That’s one reason it’s wise to buy the best meat you can afford: “Intensively farmed meat tends to boil no matter what, which is why you end up with grey rather than browned meat,” says Turner, who is also the driving force behind the annual Meatopia flesh fest. It also spaffs out a dodgy-looking, watery residue into the pan.

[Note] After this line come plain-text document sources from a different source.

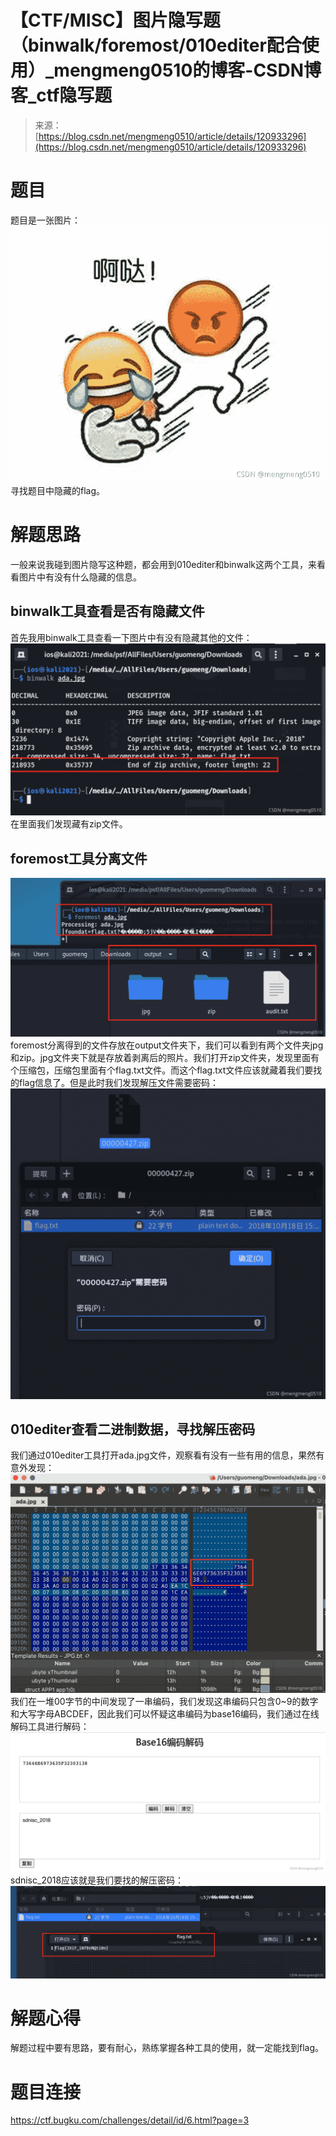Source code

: <!--yml
category: 未分类
date: 2022-04-26 14:43:42
-->

# 【CTF/MISC】图片隐写题（binwalk/foremost/010editer配合使用）_mengmeng0510的博客-CSDN博客_ctf隐写题

> 来源：[https://blog.csdn.net/mengmeng0510/article/details/120933296](https://blog.csdn.net/mengmeng0510/article/details/120933296)

# 题目

题目是一张图片：
![在这里插入图片描述](img/71e24276633d6aaea9eed79c1cd6aa39.png)
寻找题目中隐藏的flag。

# 解题思路

一般来说我碰到图片隐写这种题，都会用到010editer和binwalk这两个工具，来看看图片中有没有什么隐藏的信息。

## binwalk工具查看是否有隐藏文件

首先我用binwalk工具查看一下图片中有没有隐藏其他的文件：
![在这里插入图片描述](img/a5f7994851034d9d2b511dd7019623fc.png)
在里面我们发现藏有zip文件。

## foremost工具分离文件

![在这里插入图片描述](img/a28320f2d95b8f3b0543661ccebe5a2c.png)
foremost分离得到的文件存放在output文件夹下，我们可以看到有两个文件夹jpg和zip。jpg文件夹下就是存放着剥离后的照片。我们打开zip文件夹，发现里面有个压缩包，压缩包里面有个flag.txt文件。而这个flag.txt文件应该就藏着我们要找的flag信息了。但是此时我们发现解压文件需要密码：
![在这里插入图片描述](img/b0c2c1d141e0c8149f4d0ab7a4bfdc03.png)

## 010editer查看二进制数据，寻找解压密码

我们通过010editer工具打开ada.jpg文件，观察看有没有一些有用的信息，果然有意外发现：
![在这里插入图片描述](img/760d80df04e7a6806528f1a5f6ef242b.png)
我们在一堆00字节的中间发现了一串编码，我们发现这串编码只包含0~9的数字和大写字母ABCDEF，因此我们可以怀疑这串编码为base16编码，我们通过在线解码工具进行解码：
![在这里插入图片描述](img/077e253f2652443ac0612d7a1856420e.png)
sdnisc_2018应该就是我们要找的解压密码：
![在这里插入图片描述](img/70d866ef78455d6227b0e019323b155e.png)

# 解题心得

解题过程中要有思路，要有耐心，熟练掌握各种工具的使用，就一定能找到flag。

# 题目连接

https://ctf.bugku.com/challenges/detail/id/6.html?page=3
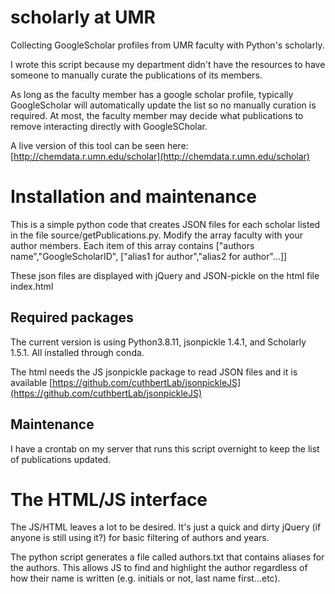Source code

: # scholarly at UMR
 Collecting GoogleScholar profiles from UMR faculty with Python's scholarly.

I wrote this script because my department didn't have the resources to have someone to manually curate the publications of its members.

As long as the faculty member has a google scholar profile, typically GoogleScholar will automatically update the list so no manually curation is required. At most, the faculty
member may decide what publications to remove interacting directly with GoogleSCholar.

A live version of this tool can be seen here: [http://chemdata.r.umn.edu/scholar](http://chemdata.r.umn.edu/scholar)

# Installation and maintenance

This is a simple python code that creates JSON files for each scholar listed in the file source/getPublications.py.
Modify the array faculty with your author members. Each item of this array contains ["authors name","GoogleScholarID", ["alias1 for author","alias2 for author"...]]

These json files are displayed with jQuery and JSON-pickle on the html file index.html

## Required packages

The current version is using Python3.8.11, jsonpickle 1.4.1, and Scholarly 1.5.1. All installed through conda.

The html needs the JS jsonpickle package to read JSON files and it is available [https://github.com/cuthbertLab/jsonpickleJS](https://github.com/cuthbertLab/jsonpickleJS)

## Maintenance

I have a crontab on my server that runs this script overnight to keep the list of publications updated.

# The HTML/JS interface

The JS/HTML leaves a lot to be desired. It's just a quick and dirty jQuery (if anyone is still using it?) for basic filtering of authors and years.

The python script generates a file called authors.txt that contains aliases for the authors. This allows JS to find and highlight the author regardless of how their name is written (e.g. initials or not, last name first...etc).
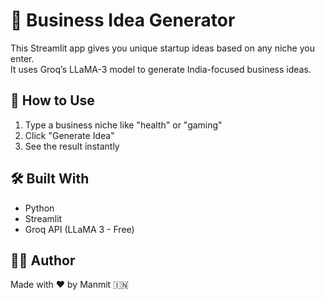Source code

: # 🚀 Business Idea Generator

This Streamlit app gives you unique startup ideas based on any niche you enter.  
It uses Groq’s LLaMA-3 model to generate India-focused business ideas.

## 🧠 How to Use
1. Type a business niche like "health" or "gaming"
2. Click "Generate Idea"
3. See the result instantly

## 🛠 Built With
- Python
- Streamlit
- Groq API (LLaMA 3 - Free)

## 👨‍💻 Author
Made with ❤️ by Manmit 🇮🇳
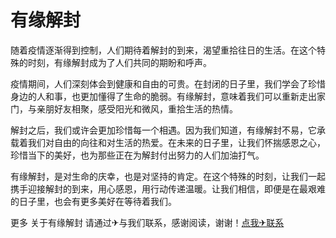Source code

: # 有缘解封

随着疫情逐渐得到控制，人们期待着解封的到来，渴望重拾往日的生活。在这个特殊的时刻，有缘解封成为了人们共同的期盼和呼声。

疫情期间，人们深刻体会到健康和自由的可贵。在封闭的日子里，我们学会了珍惜身边的人和事，也更加懂得了生命的脆弱。有缘解封，意味着我们可以重新走出家门，与亲朋好友相聚，感受阳光和微风，重拾生活的热情。

解封之后，我们或许会更加珍惜每一个相遇。因为我们知道，有缘解封不易，它承载着我们对自由的向往和对生活的热爱。在未来的日子里，让我们怀揣感恩之心，珍惜当下的美好，也为那些正在为解封付出努力的人们加油打气。

有缘解封，是对生命的庆幸，也是对坚持的肯定。在这个特殊的时刻，让我们一起携手迎接解封的到来，用心感恩，用行动传递温暖。让我们相信，即便是在最艰难的日子里，也会有更多美好在等待着我们。

更多 关于有缘解封 请通过✈与我们联系，感谢阅读，谢谢！[点我✈联系](https://sms.k02.cc)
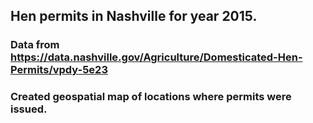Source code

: ## Hen permits in Nashville for year 2015.
### Data from https://data.nashville.gov/Agriculture/Domesticated-Hen-Permits/vpdy-5e23
### Created geospatial map of locations where permits were issued.
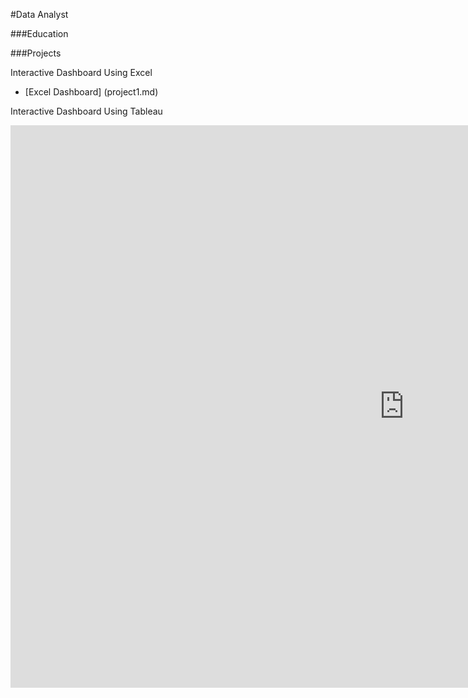 #Data Analyst

###Education

###Projects

Interactive Dashboard Using Excel
- [Excel Dashboard] (project1.md)


Interactive Dashboard Using Tableau
<iframe src="https://public.tableau.com/views/Practice2_17236779278010/Dashboard1?:showVizHome=no&:embed=true" width="250%" height="900" frameborder="0"></iframe>
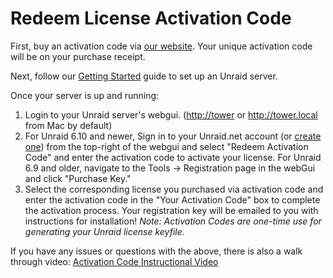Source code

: # Redeem License Activation Code

First, buy an activation code via [our website](https://unraid.net/pricing). Your unique activation code will be on your purchase receipt.

Next, follow our [Getting Started](../manual/getting-started/getting-started.md) guide to set up an Unraid server.

Once your server is up and running:

1. Login to your Unraid server's webgui. (<http://tower> or
   <http://tower.local> from Mac by default)
2. For Unraid 6.10 and newer, Sign in to your Unraid.net account (or
   [create one](https://account.unraid.net/)) from the
   top-right of the webgui and select "Redeem Activation Code" and enter the activation code to
   activate your license. For Unraid 6.9 and older, navigate to the
   Tools -\> Registration page in the webGui and click "Purchase Key."
3. Select the corresponding license you purchased via activation code
   and enter the activation code in the "Your Activation Code" box to
   complete the activation process. Your registration key will be
   emailed to you with instructions for installation! _Note: Activation
   Codes are one-time use for generating your Unraid license keyfile._

If you have any issues or questions with the above, there is also a walk
through video: [Activation Code Instructional
Video](https://www.loom.com/share/3ceb40440240474aaa80a0b7e3e69cb2)
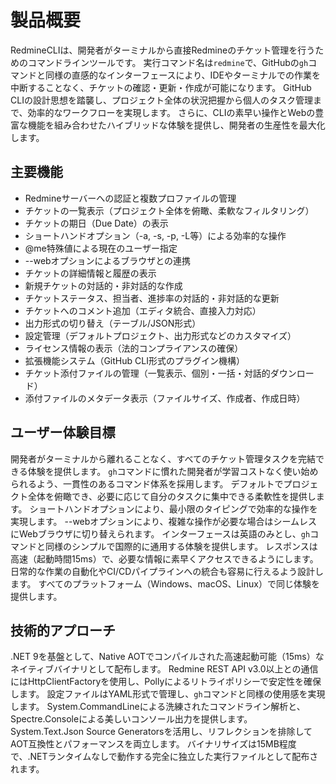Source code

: # 製品概要

RedmineCLIは、開発者がターミナルから直接Redmineのチケット管理を行うためのコマンドラインツールです。
実行コマンド名は`redmine`で、GitHubの`gh`コマンドと同様の直感的なインターフェースにより、IDEやターミナルでの作業を中断することなく、チケットの確認・更新・作成が可能になります。
GitHub CLIの設計思想を踏襲し、プロジェクト全体の状況把握から個人のタスク管理まで、効率的なワークフローを実現します。
さらに、CLIの素早い操作とWebの豊富な機能を組み合わせたハイブリッドな体験を提供し、開発者の生産性を最大化します。

## 主要機能

- Redmineサーバーへの認証と複数プロファイルの管理
- チケットの一覧表示（プロジェクト全体を俯瞰、柔軟なフィルタリング）
- チケットの期日（Due Date）の表示
- ショートハンドオプション（-a, -s, -p, -L等）による効率的な操作
- @me特殊値による現在のユーザー指定
- --webオプションによるブラウザとの連携
- チケットの詳細情報と履歴の表示
- 新規チケットの対話的・非対話的な作成
- チケットステータス、担当者、進捗率の対話的・非対話的な更新
- チケットへのコメント追加（エディタ統合、直接入力対応）
- 出力形式の切り替え（テーブル/JSON形式）
- 設定管理（デフォルトプロジェクト、出力形式などのカスタマイズ）
- ライセンス情報の表示（法的コンプライアンスの確保）
- 拡張機能システム（GitHub CLI形式のプラグイン機構）
- チケット添付ファイルの管理（一覧表示、個別・一括・対話的ダウンロード）
- 添付ファイルのメタデータ表示（ファイルサイズ、作成者、作成日時）

## ユーザー体験目標

開発者がターミナルから離れることなく、すべてのチケット管理タスクを完結できる体験を提供します。
`gh`コマンドに慣れた開発者が学習コストなく使い始められるよう、一貫性のあるコマンド体系を採用します。
デフォルトでプロジェクト全体を俯瞰でき、必要に応じて自分のタスクに集中できる柔軟性を提供します。
ショートハンドオプションにより、最小限のタイピングで効率的な操作を実現します。
--webオプションにより、複雑な操作が必要な場合はシームレスにWebブラウザに切り替えられます。
インターフェースは英語のみとし、`gh`コマンドと同様のシンプルで国際的に通用する体験を提供します。
レスポンスは高速（起動時間15ms）で、必要な情報に素早くアクセスできるようにします。
日常的な作業の自動化やCI/CDパイプラインへの統合も容易に行えるよう設計します。
すべてのプラットフォーム（Windows、macOS、Linux）で同じ体験を提供します。

## 技術的アプローチ

.NET 9を基盤として、Native AOTでコンパイルされた高速起動可能（15ms）なネイティブバイナリとして配布します。
Redmine REST API v3.0以上との通信にはHttpClientFactoryを使用し、Pollyによるリトライポリシーで安定性を確保します。
設定ファイルはYAML形式で管理し、`gh`コマンドと同様の使用感を実現します。
System.CommandLineによる洗練されたコマンドライン解析と、Spectre.Consoleによる美しいコンソール出力を提供します。
System.Text.Json Source Generatorsを活用し、リフレクションを排除してAOT互換性とパフォーマンスを両立します。
バイナリサイズは15MB程度で、.NETランタイムなしで動作する完全に独立した実行ファイルとして配布されます。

Neil Borthwick of The French House in London’s Soho agrees that flouring meat is antiquated, but admits that he still makes daube de boeuf the old-fashioned way. “It’s just how I’ve always done it, though you have to be careful, because flour burns much more quickly than meat.” With other braises, however, Borthwick, like most professionals these days, thickens the sauce towards the end. That could take the form of a classic thickener, brown roux (equal quantities of flour and butter, melted together into a biscuity paste) or beurre manié (an uncooked mix of flour and softened butter). However, Borthwick, who was trained in the traditional Gallic school and has worked with the likes of Michel Bras, Gordon Ramsay and Angela Hartnett (or Mrs Neil Borthwick, as she is now), advises never to chuck it straight in. “Whisk in a ladle of the sauce first, then stir into the stewpot.”

The French will argue about cooking until the cows come home, and in some quarters even the likes of beurre manié are seen as a bit cowboyish. Borthwick remembers one chef who kept “a five-litre tub of margarine mixed with flour under his work bench, which he’d then mix in a big stock pan with all the day’s leftover veg and trimmings to make a base sauce for just about everything. It was pure minging.”

These days, however, it’s “just common sense to have as many gluten-free dishes on your menu as possible”, so you could also thicken the sauce with cornflour, “although I find that a little gluey”, Borthwick adds. Instead, he prefers perhaps the simplest way of thickening a stew while at the same time keeping it gluten-free: “Take a couple of ladles of cooked veg out of the pot, blend smooth, then stir back in.” That’ll thicken up any sauce no end, and without altering its flavour in any way, either.